**Your assignment**
Write out exactly the lines below that run from the one containing "Federal de Jataí" through the one containing "(pp. 44 a 48)", both included, with no other lines.

**Data listing**
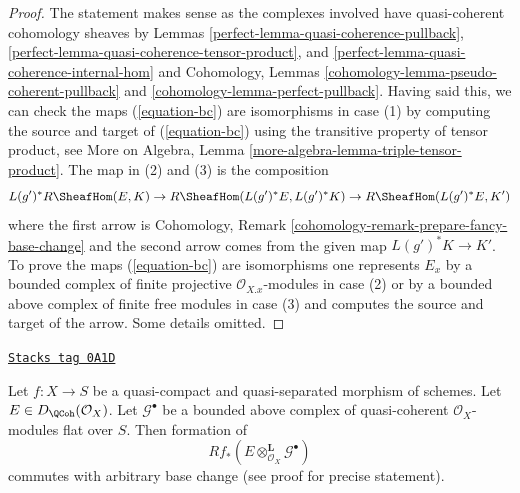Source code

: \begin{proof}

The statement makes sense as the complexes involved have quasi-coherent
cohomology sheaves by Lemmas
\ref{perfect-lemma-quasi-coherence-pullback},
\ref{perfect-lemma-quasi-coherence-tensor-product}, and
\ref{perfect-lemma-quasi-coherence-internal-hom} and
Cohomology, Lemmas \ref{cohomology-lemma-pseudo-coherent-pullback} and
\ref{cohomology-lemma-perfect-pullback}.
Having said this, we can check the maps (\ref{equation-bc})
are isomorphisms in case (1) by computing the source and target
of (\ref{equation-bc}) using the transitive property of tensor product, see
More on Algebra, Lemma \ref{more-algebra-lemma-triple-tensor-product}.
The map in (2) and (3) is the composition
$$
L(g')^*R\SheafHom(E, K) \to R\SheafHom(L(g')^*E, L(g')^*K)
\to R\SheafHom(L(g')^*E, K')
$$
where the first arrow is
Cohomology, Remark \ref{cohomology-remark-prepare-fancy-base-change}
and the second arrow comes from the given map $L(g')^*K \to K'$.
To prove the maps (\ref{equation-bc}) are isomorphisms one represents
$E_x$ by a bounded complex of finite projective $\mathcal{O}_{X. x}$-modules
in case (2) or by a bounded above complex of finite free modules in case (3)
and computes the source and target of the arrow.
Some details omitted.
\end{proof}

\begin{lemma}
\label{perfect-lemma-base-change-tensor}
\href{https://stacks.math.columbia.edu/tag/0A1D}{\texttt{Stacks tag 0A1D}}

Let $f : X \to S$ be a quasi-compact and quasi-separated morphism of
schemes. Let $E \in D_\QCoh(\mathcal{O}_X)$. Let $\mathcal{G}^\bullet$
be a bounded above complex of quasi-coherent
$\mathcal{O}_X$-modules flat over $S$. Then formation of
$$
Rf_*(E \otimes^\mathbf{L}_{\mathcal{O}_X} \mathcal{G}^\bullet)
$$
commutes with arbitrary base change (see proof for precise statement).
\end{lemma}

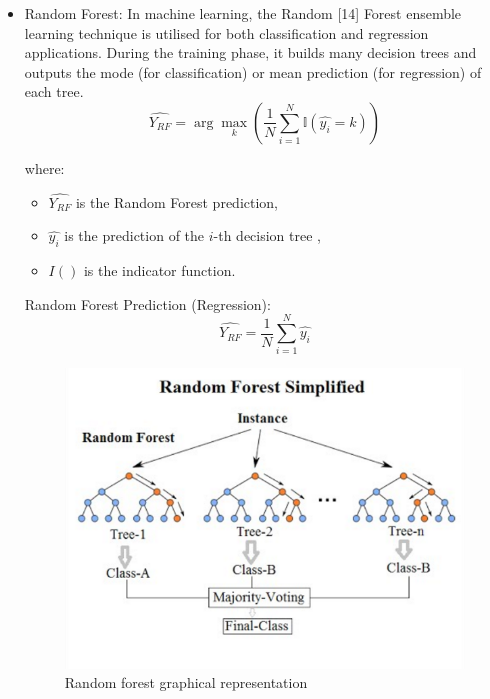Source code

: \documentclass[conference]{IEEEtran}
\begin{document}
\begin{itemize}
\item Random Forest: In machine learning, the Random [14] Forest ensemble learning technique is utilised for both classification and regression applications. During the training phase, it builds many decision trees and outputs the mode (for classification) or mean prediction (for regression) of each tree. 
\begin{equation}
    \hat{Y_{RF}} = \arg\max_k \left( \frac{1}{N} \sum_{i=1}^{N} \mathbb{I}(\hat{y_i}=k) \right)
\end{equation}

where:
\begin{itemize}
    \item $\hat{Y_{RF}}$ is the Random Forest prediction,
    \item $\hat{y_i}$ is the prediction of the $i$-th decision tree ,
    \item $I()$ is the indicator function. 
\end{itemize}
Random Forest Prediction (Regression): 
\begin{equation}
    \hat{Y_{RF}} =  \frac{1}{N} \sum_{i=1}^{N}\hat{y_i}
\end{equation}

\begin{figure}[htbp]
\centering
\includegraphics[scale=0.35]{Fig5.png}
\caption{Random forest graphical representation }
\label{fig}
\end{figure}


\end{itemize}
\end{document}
==
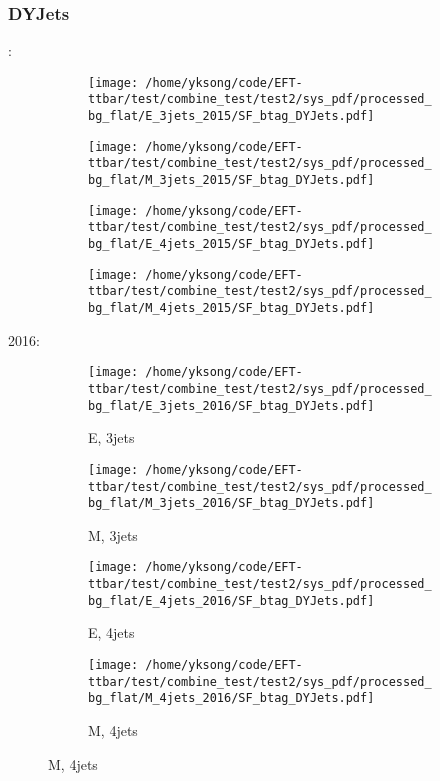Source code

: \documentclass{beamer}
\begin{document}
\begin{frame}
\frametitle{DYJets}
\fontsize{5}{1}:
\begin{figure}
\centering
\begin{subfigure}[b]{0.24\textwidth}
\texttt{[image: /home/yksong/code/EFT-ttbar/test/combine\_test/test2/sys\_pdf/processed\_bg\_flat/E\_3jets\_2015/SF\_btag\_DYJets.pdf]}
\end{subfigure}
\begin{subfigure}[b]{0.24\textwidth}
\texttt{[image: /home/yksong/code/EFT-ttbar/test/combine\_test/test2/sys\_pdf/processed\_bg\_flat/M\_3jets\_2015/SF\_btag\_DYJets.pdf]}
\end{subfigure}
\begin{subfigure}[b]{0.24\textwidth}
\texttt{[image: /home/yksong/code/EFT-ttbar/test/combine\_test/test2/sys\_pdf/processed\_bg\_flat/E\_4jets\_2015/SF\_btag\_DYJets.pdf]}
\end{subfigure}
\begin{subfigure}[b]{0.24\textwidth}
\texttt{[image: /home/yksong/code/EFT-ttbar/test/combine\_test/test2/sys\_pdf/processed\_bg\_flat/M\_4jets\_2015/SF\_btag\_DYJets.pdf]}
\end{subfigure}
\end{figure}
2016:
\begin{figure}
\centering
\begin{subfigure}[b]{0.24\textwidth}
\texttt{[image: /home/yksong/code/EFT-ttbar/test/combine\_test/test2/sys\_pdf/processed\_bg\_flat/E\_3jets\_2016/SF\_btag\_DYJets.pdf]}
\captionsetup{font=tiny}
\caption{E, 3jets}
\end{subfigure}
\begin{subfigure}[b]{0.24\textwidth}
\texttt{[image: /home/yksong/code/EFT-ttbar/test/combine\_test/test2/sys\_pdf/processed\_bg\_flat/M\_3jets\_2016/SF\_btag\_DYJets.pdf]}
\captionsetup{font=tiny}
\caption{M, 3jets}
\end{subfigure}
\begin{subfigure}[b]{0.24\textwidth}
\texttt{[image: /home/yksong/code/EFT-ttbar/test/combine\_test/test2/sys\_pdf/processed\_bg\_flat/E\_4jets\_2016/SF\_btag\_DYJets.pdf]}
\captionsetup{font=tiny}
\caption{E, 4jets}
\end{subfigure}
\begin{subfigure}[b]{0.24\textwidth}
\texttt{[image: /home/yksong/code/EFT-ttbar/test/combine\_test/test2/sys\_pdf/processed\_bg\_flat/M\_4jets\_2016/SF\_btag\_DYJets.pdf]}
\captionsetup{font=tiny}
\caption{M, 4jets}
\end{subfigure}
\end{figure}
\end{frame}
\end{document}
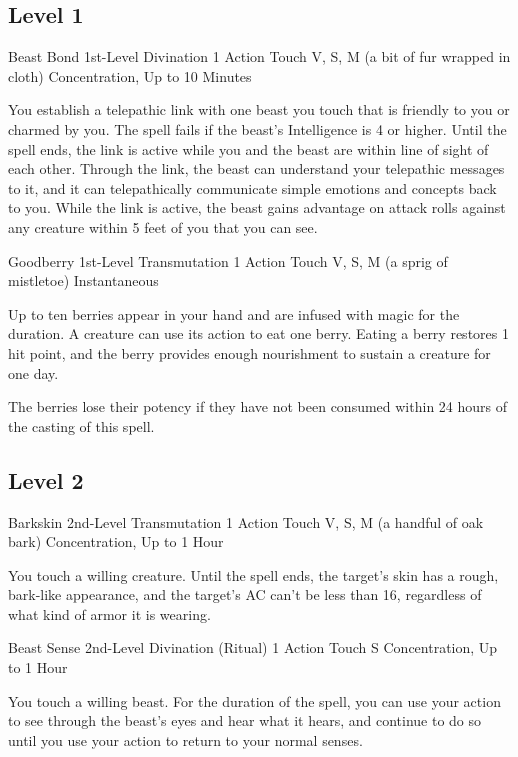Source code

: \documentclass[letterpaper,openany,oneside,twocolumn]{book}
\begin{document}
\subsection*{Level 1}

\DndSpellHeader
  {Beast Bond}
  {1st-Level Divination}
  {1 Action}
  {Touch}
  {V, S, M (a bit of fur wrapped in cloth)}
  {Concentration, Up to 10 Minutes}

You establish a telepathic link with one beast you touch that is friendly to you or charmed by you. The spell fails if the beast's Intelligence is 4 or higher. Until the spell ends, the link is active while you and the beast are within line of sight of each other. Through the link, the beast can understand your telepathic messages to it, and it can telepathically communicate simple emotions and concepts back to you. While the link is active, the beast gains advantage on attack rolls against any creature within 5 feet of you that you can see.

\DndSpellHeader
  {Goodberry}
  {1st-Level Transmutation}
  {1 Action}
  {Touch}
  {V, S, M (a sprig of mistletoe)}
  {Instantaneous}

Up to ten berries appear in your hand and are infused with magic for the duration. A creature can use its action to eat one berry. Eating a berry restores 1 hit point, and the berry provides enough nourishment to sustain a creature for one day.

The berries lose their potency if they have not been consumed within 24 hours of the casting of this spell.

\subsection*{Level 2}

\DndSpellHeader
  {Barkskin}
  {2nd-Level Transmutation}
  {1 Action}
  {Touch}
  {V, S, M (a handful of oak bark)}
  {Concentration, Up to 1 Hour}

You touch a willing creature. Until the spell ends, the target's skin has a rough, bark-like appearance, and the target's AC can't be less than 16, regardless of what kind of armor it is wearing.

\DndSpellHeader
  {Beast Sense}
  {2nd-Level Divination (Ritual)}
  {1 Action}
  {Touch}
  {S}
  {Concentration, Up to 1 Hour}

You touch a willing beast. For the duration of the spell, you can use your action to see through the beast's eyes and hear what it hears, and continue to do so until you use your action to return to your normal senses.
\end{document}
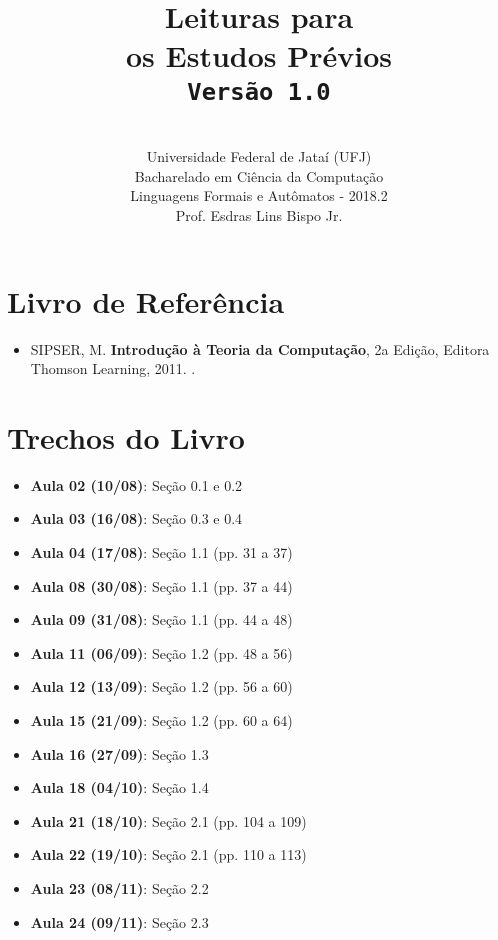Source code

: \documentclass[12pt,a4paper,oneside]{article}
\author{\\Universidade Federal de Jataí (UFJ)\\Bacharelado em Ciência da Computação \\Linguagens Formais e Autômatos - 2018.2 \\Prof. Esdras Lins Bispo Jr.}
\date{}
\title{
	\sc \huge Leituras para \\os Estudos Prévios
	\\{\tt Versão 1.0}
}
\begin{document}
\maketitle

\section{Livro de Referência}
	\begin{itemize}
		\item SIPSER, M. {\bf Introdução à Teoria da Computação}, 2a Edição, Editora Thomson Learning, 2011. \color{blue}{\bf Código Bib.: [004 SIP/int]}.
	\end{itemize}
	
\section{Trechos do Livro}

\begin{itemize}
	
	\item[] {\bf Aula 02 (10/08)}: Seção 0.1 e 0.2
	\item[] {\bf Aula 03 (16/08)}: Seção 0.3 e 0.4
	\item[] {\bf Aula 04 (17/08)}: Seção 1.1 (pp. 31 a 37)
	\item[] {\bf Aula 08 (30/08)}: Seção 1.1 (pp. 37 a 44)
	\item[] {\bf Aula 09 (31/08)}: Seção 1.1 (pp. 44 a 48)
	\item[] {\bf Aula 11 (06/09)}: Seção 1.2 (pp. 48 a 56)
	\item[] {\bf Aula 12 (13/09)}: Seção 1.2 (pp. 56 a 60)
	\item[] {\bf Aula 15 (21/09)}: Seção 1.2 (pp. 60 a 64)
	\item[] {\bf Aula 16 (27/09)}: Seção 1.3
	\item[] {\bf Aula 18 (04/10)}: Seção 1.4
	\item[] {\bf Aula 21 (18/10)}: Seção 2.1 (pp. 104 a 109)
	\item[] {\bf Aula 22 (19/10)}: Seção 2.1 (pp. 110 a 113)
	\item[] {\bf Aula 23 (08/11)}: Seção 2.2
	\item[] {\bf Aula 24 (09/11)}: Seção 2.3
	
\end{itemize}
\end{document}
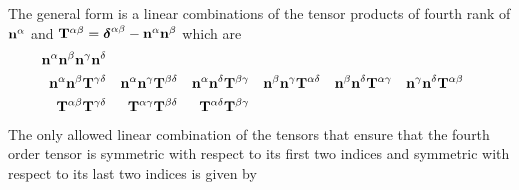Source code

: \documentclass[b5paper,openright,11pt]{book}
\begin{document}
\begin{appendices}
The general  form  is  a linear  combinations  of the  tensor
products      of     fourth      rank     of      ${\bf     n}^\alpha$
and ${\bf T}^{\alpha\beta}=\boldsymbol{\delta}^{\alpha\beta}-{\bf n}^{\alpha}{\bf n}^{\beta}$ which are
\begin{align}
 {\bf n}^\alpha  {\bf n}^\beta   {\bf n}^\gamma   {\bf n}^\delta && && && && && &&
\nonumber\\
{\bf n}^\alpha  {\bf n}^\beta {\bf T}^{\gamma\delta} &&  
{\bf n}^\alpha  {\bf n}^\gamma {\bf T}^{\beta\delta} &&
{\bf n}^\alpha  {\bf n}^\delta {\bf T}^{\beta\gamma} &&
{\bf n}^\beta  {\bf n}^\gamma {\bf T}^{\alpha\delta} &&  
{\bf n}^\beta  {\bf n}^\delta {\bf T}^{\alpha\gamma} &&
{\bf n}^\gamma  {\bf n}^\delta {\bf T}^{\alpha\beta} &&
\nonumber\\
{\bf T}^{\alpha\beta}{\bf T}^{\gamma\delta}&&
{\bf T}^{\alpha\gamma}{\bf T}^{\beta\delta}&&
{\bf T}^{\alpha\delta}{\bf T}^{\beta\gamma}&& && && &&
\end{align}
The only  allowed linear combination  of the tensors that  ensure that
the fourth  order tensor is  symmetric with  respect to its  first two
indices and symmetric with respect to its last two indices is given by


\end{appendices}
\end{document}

**Answer to the exercise**
\author{\\Universidade Federal de Jataí (UFJ)\\Bacharelado em Ciência da Computação \\Linguagens Formais e Autômatos - 2018.2 \\Prof. Esdras Lins Bispo Jr.}
\date{}
\title{
	\sc \huge Leituras para \\os Estudos Prévios
	\\{\tt Versão 1.0}
}
\begin{document}
\maketitle

\section{Livro de Referência}
	\begin{itemize}
		\item SIPSER, M. {\bf Introdução à Teoria da Computação}, 2a Edição, Editora Thomson Learning, 2011. \color{blue}{\bf Código Bib.: [004 SIP/int]}.
	\end{itemize}
	
\section{Trechos do Livro}

\begin{itemize}
	
	\item[] {\bf Aula 02 (10/08)}: Seção 0.1 e 0.2
	\item[] {\bf Aula 03 (16/08)}: Seção 0.3 e 0.4
	\item[] {\bf Aula 04 (17/08)}: Seção 1.1 (pp. 31 a 37)
	\item[] {\bf Aula 08 (30/08)}: Seção 1.1 (pp. 37 a 44)
	\item[] {\bf Aula 09 (31/08)}: Seção 1.1 (pp. 44 a 48)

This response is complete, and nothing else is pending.